Scientific visualisation with Python

James Emberton

ICCS - University of Cambridge

Jack Atkinson

ICCS - University of Cambridge

Outlook

  • Discuss examples of good and bad visualisations
  • Principles of good visualisation
  • Explore plotting with Python, Matplotlib and Cartopy in Jupyter Notebook

  • Part theory, part practical

Learning Outcomes

  1. Tailor your visualisations to your audience
  2. Avoid plotting bad habits
  3. Reinforce coding best practices
  4. How to use colour to best effect
  5. Fundamentals of Matplotlib - plots and animations
  6. Explore Cartopy

Setup

Navigate to:

github.com/Cambridge-ICCS/summer-school-scientific-vis

and follow installation instructions in the README.

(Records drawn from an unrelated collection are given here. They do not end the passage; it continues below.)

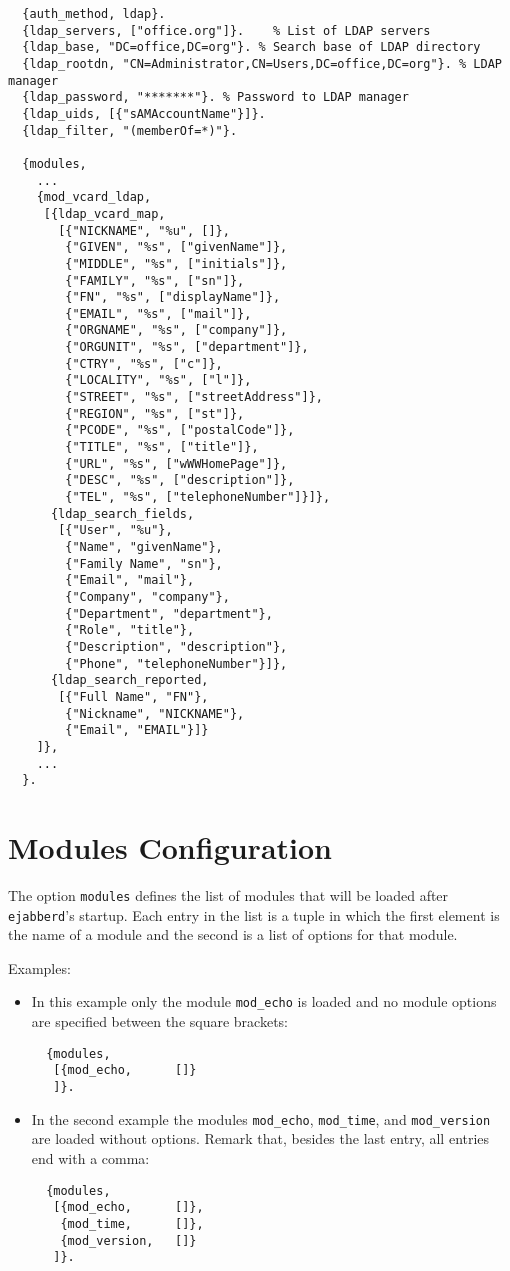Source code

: \documentclass[a4paper,10pt]{book}
\newcommand{\ind}[1]{\begin{latexonly}\index{#1}\end{latexonly}}
\newcommand{\term}[1]{\texttt{#1}}
\newcommand{\ejabberd}{\texttt{ejabberd}}
\newcommand{\module}[1]{\texttt{#1}}
\newcommand{\modecho}{\module{mod\_echo}}
\newcommand{\modtime}{\module{mod\_time}}
\newcommand{\modversion}{\module{mod\_version}}
\begin{document}
\begin{verbatim}
  {auth_method, ldap}.
  {ldap_servers, ["office.org"]}.    % List of LDAP servers
  {ldap_base, "DC=office,DC=org"}. % Search base of LDAP directory
  {ldap_rootdn, "CN=Administrator,CN=Users,DC=office,DC=org"}. % LDAP manager
  {ldap_password, "*******"}. % Password to LDAP manager
  {ldap_uids, [{"sAMAccountName"}]}.
  {ldap_filter, "(memberOf=*)"}.

  {modules,
    ...
    {mod_vcard_ldap,
     [{ldap_vcard_map,
       [{"NICKNAME", "%u", []},
        {"GIVEN", "%s", ["givenName"]},
        {"MIDDLE", "%s", ["initials"]},
        {"FAMILY", "%s", ["sn"]},
        {"FN", "%s", ["displayName"]},
        {"EMAIL", "%s", ["mail"]},
        {"ORGNAME", "%s", ["company"]},
        {"ORGUNIT", "%s", ["department"]},
        {"CTRY", "%s", ["c"]},
        {"LOCALITY", "%s", ["l"]},
        {"STREET", "%s", ["streetAddress"]},
        {"REGION", "%s", ["st"]},
        {"PCODE", "%s", ["postalCode"]},
        {"TITLE", "%s", ["title"]},
        {"URL", "%s", ["wWWHomePage"]},
        {"DESC", "%s", ["description"]},
        {"TEL", "%s", ["telephoneNumber"]}]},
      {ldap_search_fields,
       [{"User", "%u"},
        {"Name", "givenName"},
        {"Family Name", "sn"},
        {"Email", "mail"},
        {"Company", "company"},
        {"Department", "department"},
        {"Role", "title"},
        {"Description", "description"},
        {"Phone", "telephoneNumber"}]},
      {ldap_search_reported,
       [{"Full Name", "FN"},
        {"Nickname", "NICKNAME"},
        {"Email", "EMAIL"}]}
    ]},
    ...
  }.
\end{verbatim}


\section{Modules Configuration}
\label{modules}
\ind{modules}

The option \term{modules} defines the list of modules that will be loaded after
\ejabberd{}'s startup. Each entry in the list is a tuple in which the first
element is the name of a module and the second is a list of options for that
module.

Examples:
\begin{itemize}
\item In this example only the module \modecho{} is loaded and no module
  options are specified between the square brackets:
  \begin{verbatim}
  {modules,
   [{mod_echo,      []}
   ]}.
\end{verbatim}
\item In the second example the modules \modecho{}, \modtime{}, and
  \modversion{} are loaded without options. Remark that, besides the last entry,
  all entries end with a comma:
  \begin{verbatim}
  {modules,
   [{mod_echo,      []},
    {mod_time,      []},
    {mod_version,   []}
   ]}.
\end{verbatim}
\end{itemize}
\end{document}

This Github repo contains this presenation as an html file, and the jupyter notebook.
To launch Jupyter notebook from terminal:

  • navigate to notebook directory
  • run jupyter notebook

An example of a bad scientific plot

Objective:

Compare p-value and variance data for two populations highlighting statistical differences between different factors

Problems:

  1. Double y-axis
  2. Inverted left y-axis
  3. Y-axis don’t start at zero
  4. Different axis scales on plots for comparison
  5. Different x-axis category orders

Nat Med 28, 535–544 (2022). https://doi.org/10.1038/s41591-022-01695-5
Cross-cohort gut microbiome associations with immune checkpoint inhibitor response in advanced melanoma.
Lee, K.A., Thomas, A.M., Bolte, L.A. et al.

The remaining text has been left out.